Twitter users were shocked today when thousands of eggs disappeared, but cosmetic changes are unlikely to fix the service’s main problem, which is retaining new users. It’s what’s known in the marketing world as a “leaky bucket“.
Twitter has been giving new users an egg-like profile picture since 2010, with the idea that they’d replace it will a real photo or at least a distinctive icon. That would be a reasonable assumption if new users were intending to create a profile and chat with old and new friends, as most of them do on Facebook or LinkedIn. In Twitter’s case, however, the eggs came to symbolize hit-and-run trolls, spammers, bots, and other undesirables. The basic program appears to be:
10 create a new account
20 get blocked a lot
30 goto 10
In a blog post announcing the change, Twitter said: “We’ve noticed patterns of behavior with accounts that are created only to harass others – often they don’t take the time to personalize their accounts. This has created an association between the default egg profile photo and negative behavior, which isn’t fair to people who are still new to Twitter and haven’t yet personalized their profile photo.”

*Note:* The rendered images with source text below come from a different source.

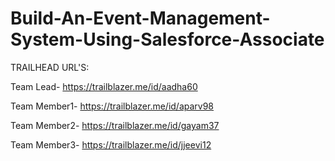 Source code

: # Build-An-Event-Management-System-Using-Salesforce-Associate

TRAILHEAD URL'S:

Team Lead- https://trailblazer.me/id/aadha60

Team Member1- https://trailblazer.me/id/aparv98

Team Member2- https://trailblazer.me/id/gayam37

Team Member3- https://trailblazer.me/id/jjeevi12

Twitter clearly has an onboarding problem if it can’t even get users to upload a profile photo, or it wouldn’t have needed eggs in the first place. It’s not as though Twitter asked newbies to do any real work, such as add their hobbies, work qualifications or educational backgrounds.
Twitter also has a “leaky bucket” problem because it can’t get enough users to stick around. Twitter has reportedly had more than a billion sign-ups, but it still only has 319 million users. Facebook can add that sort of number in around 18 months.
Easy come, easy go. Users who have contributed nothing to Twitter have nothing to lose when they’re blocked or banned.
In my experience, even enthusiastic Twitter users drop out. Services such as ManageFlitter let users analyze the people they are following and list the inactive ones. My “inactive” list includes at least two followers who have made more than 30,000 tweets, and two who have made more than 40,000. Some of these inactive accounts are nine or 10 years old.
This week, Twitter also changed the way its system worked, which may upset a percentage of current users. On the Motherboard blog, Sarah Jeong complained: The New Twitter @-Replies Are Giving Me an Ulcer
For quite a long time, Twitter has been promising to change the structure of tweets to give people more space to write in. The plan was to remove the @names – the people you are tweeting to – and links to photos etc from the 140 character allowance, as shown in the diagram below.
That was a sensible plan, but the implementation has created problems. The one that’s annoying Jeong is “the canoe problem” where up to 50 users are targeted in a single tweet. This is insane. A healthy limit would be five users. Even at that level, there should be an extremely obvious and easy way for individuals to bail out of the canoe. At this point, I can’t see one.